An exact copy of all the data is required.

------ Data for processing ------

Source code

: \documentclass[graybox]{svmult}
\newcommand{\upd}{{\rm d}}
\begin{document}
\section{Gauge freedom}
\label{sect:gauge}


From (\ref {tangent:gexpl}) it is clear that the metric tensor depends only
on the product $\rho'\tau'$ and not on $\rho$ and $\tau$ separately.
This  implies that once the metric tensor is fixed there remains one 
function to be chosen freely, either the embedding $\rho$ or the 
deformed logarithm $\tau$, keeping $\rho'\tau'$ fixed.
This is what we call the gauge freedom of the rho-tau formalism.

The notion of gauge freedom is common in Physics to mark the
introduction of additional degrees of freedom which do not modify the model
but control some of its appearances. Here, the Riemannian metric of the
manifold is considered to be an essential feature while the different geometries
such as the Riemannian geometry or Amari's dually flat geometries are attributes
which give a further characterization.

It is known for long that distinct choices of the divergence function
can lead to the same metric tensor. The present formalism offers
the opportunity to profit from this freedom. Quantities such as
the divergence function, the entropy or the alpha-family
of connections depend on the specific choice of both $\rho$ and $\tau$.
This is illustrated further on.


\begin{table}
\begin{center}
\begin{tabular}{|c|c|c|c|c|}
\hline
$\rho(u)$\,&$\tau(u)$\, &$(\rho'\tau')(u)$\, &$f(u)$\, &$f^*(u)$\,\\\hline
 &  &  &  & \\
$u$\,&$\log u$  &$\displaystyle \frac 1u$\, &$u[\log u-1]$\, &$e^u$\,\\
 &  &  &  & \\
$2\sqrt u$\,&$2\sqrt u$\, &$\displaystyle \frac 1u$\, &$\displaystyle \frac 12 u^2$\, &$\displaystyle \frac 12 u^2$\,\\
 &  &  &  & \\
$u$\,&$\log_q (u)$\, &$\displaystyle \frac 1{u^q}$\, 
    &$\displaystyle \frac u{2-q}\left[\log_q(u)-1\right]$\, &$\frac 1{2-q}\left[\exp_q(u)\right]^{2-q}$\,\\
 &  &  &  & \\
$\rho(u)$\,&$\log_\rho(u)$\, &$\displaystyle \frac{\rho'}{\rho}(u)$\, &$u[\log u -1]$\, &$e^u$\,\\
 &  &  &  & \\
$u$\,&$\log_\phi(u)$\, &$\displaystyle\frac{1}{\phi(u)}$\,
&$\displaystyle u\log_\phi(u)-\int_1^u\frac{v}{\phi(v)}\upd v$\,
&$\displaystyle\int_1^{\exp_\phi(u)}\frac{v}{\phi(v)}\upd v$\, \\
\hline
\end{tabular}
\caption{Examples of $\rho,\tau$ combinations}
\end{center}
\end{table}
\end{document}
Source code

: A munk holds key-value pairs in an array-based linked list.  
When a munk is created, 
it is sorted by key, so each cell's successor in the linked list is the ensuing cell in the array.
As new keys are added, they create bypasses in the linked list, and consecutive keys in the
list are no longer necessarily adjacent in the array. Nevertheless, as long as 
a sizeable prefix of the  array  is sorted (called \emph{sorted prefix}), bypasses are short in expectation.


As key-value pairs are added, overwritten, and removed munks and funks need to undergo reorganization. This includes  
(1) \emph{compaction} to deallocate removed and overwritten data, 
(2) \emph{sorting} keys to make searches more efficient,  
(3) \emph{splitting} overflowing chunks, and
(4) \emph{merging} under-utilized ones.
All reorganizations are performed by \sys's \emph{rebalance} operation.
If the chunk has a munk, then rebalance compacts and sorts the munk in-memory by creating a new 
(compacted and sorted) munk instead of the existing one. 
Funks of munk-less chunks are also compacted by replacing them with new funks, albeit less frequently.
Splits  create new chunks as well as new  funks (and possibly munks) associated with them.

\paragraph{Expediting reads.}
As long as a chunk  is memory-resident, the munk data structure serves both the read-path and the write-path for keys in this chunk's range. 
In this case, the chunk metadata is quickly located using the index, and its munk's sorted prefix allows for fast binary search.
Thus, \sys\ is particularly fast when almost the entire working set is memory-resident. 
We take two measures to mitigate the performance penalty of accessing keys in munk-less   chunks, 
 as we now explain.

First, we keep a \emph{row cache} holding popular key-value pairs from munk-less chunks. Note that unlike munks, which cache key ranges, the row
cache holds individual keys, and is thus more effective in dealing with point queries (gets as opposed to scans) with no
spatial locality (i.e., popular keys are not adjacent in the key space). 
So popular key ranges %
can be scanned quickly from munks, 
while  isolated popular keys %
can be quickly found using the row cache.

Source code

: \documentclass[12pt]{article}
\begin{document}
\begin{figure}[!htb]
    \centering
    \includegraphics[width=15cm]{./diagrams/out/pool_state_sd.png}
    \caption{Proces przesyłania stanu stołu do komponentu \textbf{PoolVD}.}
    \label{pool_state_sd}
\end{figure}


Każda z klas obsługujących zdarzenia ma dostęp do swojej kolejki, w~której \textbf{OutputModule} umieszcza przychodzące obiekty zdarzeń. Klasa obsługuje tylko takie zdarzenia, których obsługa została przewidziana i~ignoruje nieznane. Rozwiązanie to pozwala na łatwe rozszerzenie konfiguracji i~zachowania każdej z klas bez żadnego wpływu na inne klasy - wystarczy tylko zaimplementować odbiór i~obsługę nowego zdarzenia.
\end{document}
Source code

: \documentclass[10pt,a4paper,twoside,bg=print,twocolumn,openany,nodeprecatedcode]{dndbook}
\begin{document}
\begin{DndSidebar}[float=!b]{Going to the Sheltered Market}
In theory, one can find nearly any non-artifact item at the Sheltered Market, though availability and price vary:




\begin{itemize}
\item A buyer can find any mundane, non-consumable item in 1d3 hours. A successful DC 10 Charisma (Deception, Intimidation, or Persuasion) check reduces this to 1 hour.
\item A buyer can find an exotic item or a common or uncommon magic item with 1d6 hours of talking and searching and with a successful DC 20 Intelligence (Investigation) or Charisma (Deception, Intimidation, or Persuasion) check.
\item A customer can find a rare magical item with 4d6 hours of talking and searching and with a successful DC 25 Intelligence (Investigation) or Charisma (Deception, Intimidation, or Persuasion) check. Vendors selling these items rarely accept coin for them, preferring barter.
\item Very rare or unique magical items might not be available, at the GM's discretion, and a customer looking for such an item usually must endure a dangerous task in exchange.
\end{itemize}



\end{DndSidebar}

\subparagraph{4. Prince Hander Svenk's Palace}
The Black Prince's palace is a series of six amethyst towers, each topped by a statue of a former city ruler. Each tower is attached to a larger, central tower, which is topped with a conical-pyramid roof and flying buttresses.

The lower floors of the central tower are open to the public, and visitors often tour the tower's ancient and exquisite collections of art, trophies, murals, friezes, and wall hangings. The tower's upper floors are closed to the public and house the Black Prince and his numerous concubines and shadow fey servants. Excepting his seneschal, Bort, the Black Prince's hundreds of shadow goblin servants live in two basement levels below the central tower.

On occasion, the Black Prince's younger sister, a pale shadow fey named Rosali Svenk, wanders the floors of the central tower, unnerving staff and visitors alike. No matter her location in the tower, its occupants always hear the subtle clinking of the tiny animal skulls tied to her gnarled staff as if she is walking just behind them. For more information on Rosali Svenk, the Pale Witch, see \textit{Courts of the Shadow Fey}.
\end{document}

------

Finished task:
Source code

: \documentclass[graybox]{svmult}
\newcommand{\upd}{{\rm d}}
\begin{document}
\section{Gauge freedom}
\label{sect:gauge}


From (\ref {tangent:gexpl}) it is clear that the metric tensor depends only
on the product $\rho'\tau'$ and not on $\rho$ and $\tau$ separately.
This  implies that once the metric tensor is fixed there remains one 
function to be chosen freely, either the embedding $\rho$ or the 
deformed logarithm $\tau$, keeping $\rho'\tau'$ fixed.
This is what we call the gauge freedom of the rho-tau formalism.

The notion of gauge freedom is common in Physics to mark the
introduction of additional degrees of freedom which do not modify the model
but control some of its appearances. Here, the Riemannian metric of the
manifold is considered to be an essential feature while the different geometries
such as the Riemannian geometry or Amari's dually flat geometries are attributes
which give a further characterization.

It is known for long that distinct choices of the divergence function
can lead to the same metric tensor. The present formalism offers
the opportunity to profit from this freedom. Quantities such as
the divergence function, the entropy or the alpha-family
of connections depend on the specific choice of both $\rho$ and $\tau$.
This is illustrated further on.


\begin{table}
\begin{center}
\begin{tabular}{|c|c|c|c|c|}
\hline
$\rho(u)$\,&$\tau(u)$\, &$(\rho'\tau')(u)$\, &$f(u)$\, &$f^*(u)$\,\\\hline
 &  &  &  & \\
$u$\,&$\log u$  &$\displaystyle \frac 1u$\, &$u[\log u-1]$\, &$e^u$\,\\
 &  &  &  & \\
$2\sqrt u$\,&$2\sqrt u$\, &$\displaystyle \frac 1u$\, &$\displaystyle \frac 12 u^2$\, &$\displaystyle \frac 12 u^2$\,\\
 &  &  &  & \\
$u$\,&$\log_q (u)$\, &$\displaystyle \frac 1{u^q}$\, 
    &$\displaystyle \frac u{2-q}\left[\log_q(u)-1\right]$\, &$\frac 1{2-q}\left[\exp_q(u)\right]^{2-q}$\,\\
 &  &  &  & \\
$\rho(u)$\,&$\log_\rho(u)$\, &$\displaystyle \frac{\rho'}{\rho}(u)$\, &$u[\log u -1]$\, &$e^u$\,\\
 &  &  &  & \\
$u$\,&$\log_\phi(u)$\, &$\displaystyle\frac{1}{\phi(u)}$\,
&$\displaystyle u\log_\phi(u)-\int_1^u\frac{v}{\phi(v)}\upd v$\,
&$\displaystyle\int_1^{\exp_\phi(u)}\frac{v}{\phi(v)}\upd v$\, \\
\hline
\end{tabular}
\caption{Examples of $\rho,\tau$ combinations}
\end{center}
\end{table}
\end{document}
Source code

: A munk holds key-value pairs in an array-based linked list.  
When a munk is created, 
it is sorted by key, so each cell's successor in the linked list is the ensuing cell in the array.
As new keys are added, they create bypasses in the linked list, and consecutive keys in the
list are no longer necessarily adjacent in the array. Nevertheless, as long as 
a sizeable prefix of the  array  is sorted (called \emph{sorted prefix}), bypasses are short in expectation.


As key-value pairs are added, overwritten, and removed munks and funks need to undergo reorganization. This includes  
(1) \emph{compaction} to deallocate removed and overwritten data, 
(2) \emph{sorting} keys to make searches more efficient,  
(3) \emph{splitting} overflowing chunks, and
(4) \emph{merging} under-utilized ones.
All reorganizations are performed by \sys's \emph{rebalance} operation.
If the chunk has a munk, then rebalance compacts and sorts the munk in-memory by creating a new 
(compacted and sorted) munk instead of the existing one. 
Funks of munk-less chunks are also compacted by replacing them with new funks, albeit less frequently.
Splits  create new chunks as well as new  funks (and possibly munks) associated with them.

\paragraph{Expediting reads.}
As long as a chunk  is memory-resident, the munk data structure serves both the read-path and the write-path for keys in this chunk's range. 
In this case, the chunk metadata is quickly located using the index, and its munk's sorted prefix allows for fast binary search.
Thus, \sys\ is particularly fast when almost the entire working set is memory-resident. 
We take two measures to mitigate the performance penalty of accessing keys in munk-less   chunks, 
 as we now explain.

First, we keep a \emph{row cache} holding popular key-value pairs from munk-less chunks. Note that unlike munks, which cache key ranges, the row
cache holds individual keys, and is thus more effective in dealing with point queries (gets as opposed to scans) with no
spatial locality (i.e., popular keys are not adjacent in the key space). 
So popular key ranges %
can be scanned quickly from munks, 
while  isolated popular keys %
can be quickly found using the row cache.

Source code

: \documentclass[12pt]{article}
\begin{document}
\begin{figure}[!htb]
    \centering
    \includegraphics[width=15cm]{./diagrams/out/pool_state_sd.png}
    \caption{Proces przesyłania stanu stołu do komponentu \textbf{PoolVD}.}
    \label{pool_state_sd}
\end{figure}


Każda z klas obsługujących zdarzenia ma dostęp do swojej kolejki, w~której \textbf{OutputModule} umieszcza przychodzące obiekty zdarzeń. Klasa obsługuje tylko takie zdarzenia, których obsługa została przewidziana i~ignoruje nieznane. Rozwiązanie to pozwala na łatwe rozszerzenie konfiguracji i~zachowania każdej z klas bez żadnego wpływu na inne klasy - wystarczy tylko zaimplementować odbiór i~obsługę nowego zdarzenia.
\end{document}
Source code

: \documentclass[10pt,a4paper,twoside,bg=print,twocolumn,openany,nodeprecatedcode]{dndbook}
\begin{document}
\begin{DndSidebar}[float=!b]{Going to the Sheltered Market}
In theory, one can find nearly any non-artifact item at the Sheltered Market, though availability and price vary:




\begin{itemize}
\item A buyer can find any mundane, non-consumable item in 1d3 hours. A successful DC 10 Charisma (Deception, Intimidation, or Persuasion) check reduces this to 1 hour.
\item A buyer can find an exotic item or a common or uncommon magic item with 1d6 hours of talking and searching and with a successful DC 20 Intelligence (Investigation) or Charisma (Deception, Intimidation, or Persuasion) check.
\item A customer can find a rare magical item with 4d6 hours of talking and searching and with a successful DC 25 Intelligence (Investigation) or Charisma (Deception, Intimidation, or Persuasion) check. Vendors selling these items rarely accept coin for them, preferring barter.
\item Very rare or unique magical items might not be available, at the GM's discretion, and a customer looking for such an item usually must endure a dangerous task in exchange.
\end{itemize}



\end{DndSidebar}

\subparagraph{4. Prince Hander Svenk's Palace}
The Black Prince's palace is a series of six amethyst towers, each topped by a statue of a former city ruler. Each tower is attached to a larger, central tower, which is topped with a conical-pyramid roof and flying buttresses.

The lower floors of the central tower are open to the public, and visitors often tour the tower's ancient and exquisite collections of art, trophies, murals, friezes, and wall hangings. The tower's upper floors are closed to the public and house the Black Prince and his numerous concubines and shadow fey servants. Excepting his seneschal, Bort, the Black Prince's hundreds of shadow goblin servants live in two basement levels below the central tower.

On occasion, the Black Prince's younger sister, a pale shadow fey named Rosali Svenk, wanders the floors of the central tower, unnerving staff and visitors alike. No matter her location in the tower, its occupants always hear the subtle clinking of the tiny animal skulls tied to her gnarled staff as if she is walking just behind them. For more information on Rosali Svenk, the Pale Witch, see \textit{Courts of the Shadow Fey}.
\end{document}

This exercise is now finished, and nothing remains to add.